Вряд ли стоит ограничиваться этим заключением, так как с чертами характера Микеланджело органично сочетается характеристика, данная К.Г. Юнгом интровертному мыслительному типу: «…Этот тип охотно исчезает за облаком недоразумений, которое становится тем более густым, чем больше он, компенсируя, старается с помощью своих неполноценных функций надеть маску некоторой общительности, которая, однако, нередко стоит в самом резком контрасте с его действительным существом. Если он уже при построении своего идейного мира не страшится даже самых смелых дерзаний и не воздерживается от мышления какой бы то ни было мысли – ввиду того, что она опасна, революционна, еретична и оскорбляет чувство, – то все же его охватывает величайшая робость, как только его дерзанию приходится стать внешней действительностью. Это противно его натуре. Если он даже и выпускает свои мысли в свет, то он не вводит их, как заботливая мать своих детей, а подкидывает их и, самое большое, сердится, если они не прокладывают себе дорогу самостоятельно. В этом ему приходит на помощь или его в большинстве случаев огромный недостаток практической способности, или его отвращение к какой бы то ни было рекламе. Если его продукт кажется ему субъективно верным и истинным, то он и должен быть верным, а другим остается просто преклониться пред этой истиной. Он вряд ли предпримет шаги, чтобы склонить кого-либо на свою сторону, особенно кого-нибудь, кто имеет влияние. А если он это делает, то в большинстве случаев он делает это так неумело, что достигает противоположных своему намерению результатов. С конкурентами в своей отрасли он обыкновенно терпит неудачу, ибо совсем не умеет приобретать их благосклонность; обычно он даже дает им понять, насколько они лишние для него. В преследовании своих идей он по большей части бывает упорен, упрям и не поддается воздействию»[368].

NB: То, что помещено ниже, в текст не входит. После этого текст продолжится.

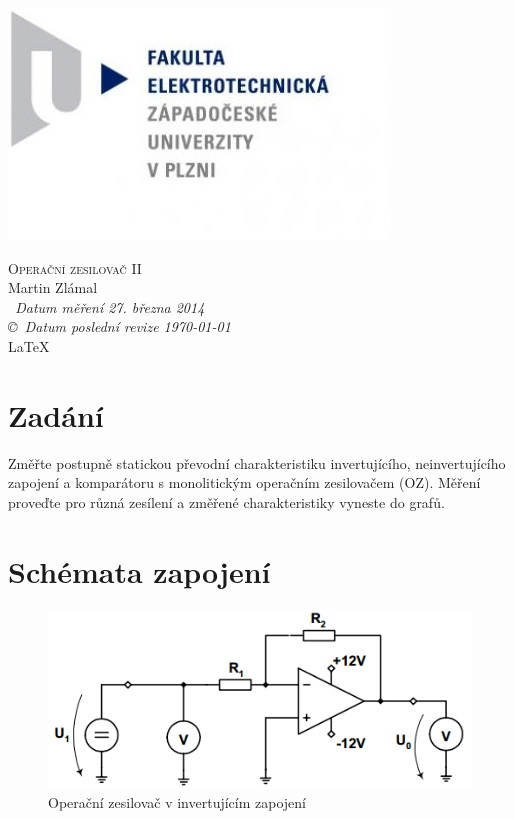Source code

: \documentclass[12pt]{article} %
\begin{document}
\begin{titlepage}
	\includegraphics[scale=0.7]{logo.jpg}
	\vspace*{\fill}
	\begin{center}
		\textsc{\LARGE Operační zesilovač II}\\[1cm]
		Martin Zlámal \\[1cm]
		{\small\em \ Datum měření 27. března 2014 } \\
		{\small\em \copyright \ Datum poslední revize \today } \\
		\LaTeX
	\end{center}
	\vspace*{\fill}
\end{titlepage}
\newpage

\section{Zadání}
Změřte postupně statickou převodní charakteristiku invertujícího, neinvertujícího 
zapojení a komparátoru s monolitickým operačním zesilovačem (OZ). Měření proveďte pro 
různá zesílení a změřené charakteristiky vyneste do grafů.

\section{Schémata zapojení}
\begin{figure}[H]
\center
\includegraphics[scale=0.7]{schema1.png}
\caption{Operační zesilovač v invertujícím zapojení}
\end{figure}
\end{document}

Чтобы убедиться, насколько это описание соответствует характеру Микеланджело, достаточно вспомнить его поведение в конфликте вокруг «Тондо Дони» или конфликт вокруг картины с изображением Леды, заказанной ему Альфонсо I во время посещения Феррары в 1529 г. «…К Микеланджело был послан некий дворянин герцогом Альфонсо Феррарским, прослышавшим, что он собственноручно сделал для него нечто редкостное, и не желавшим упустить такую для себя приятность. По прибытии во Флоренцию тот разыскал его и предъявил ему доверенность названного государя. Тогда Микеланджело, приняв его, показал ему написанную им Леду, обнимающую лебедя, с Кастором и Поллуксом, вылупляющимися из яйца, на большой картине, непринужденно написанной темперой, но посланец герцога, наслышавшийся имени Микеланджело и считая, что тот должен был создать что-то более величественное, но не поняв, как искусно и превосходно была написана эта фигура, заявил Микеланджело: “О, это пустяки!” Микеланджело спросил у него, чем он занимается, зная, что наилучшее суждение о том или ином деле могут дать только те, кто достаточно глубоко им овладел. Тот же, усмехаясь, ответил: “Я купец”, полагая, что Микеланджело не узнал в нем дворянина, и вроде как издеваясь над таким вопросом, показывая вместе с тем, что он презирает занятия флорентинцев. Микеланджело, отлично поняв его слова, ему сразу же и ответил: “На этот раз вы для вашего хозяина торгуете плохо. Убирайтесь-ка вон отсюда”», – так рассказывал об этом Вазари, несколько сгущая краски по сравнению с изложением Кондиви, у которого он заимствовал этот сюжет[369]. Картина, заказанная герцогом, досталась ученику Микеланджело Антонио Мини. Впоследствии она была продана Франциску I и утрачена, так же как «Леда» Леонардо да Винчи.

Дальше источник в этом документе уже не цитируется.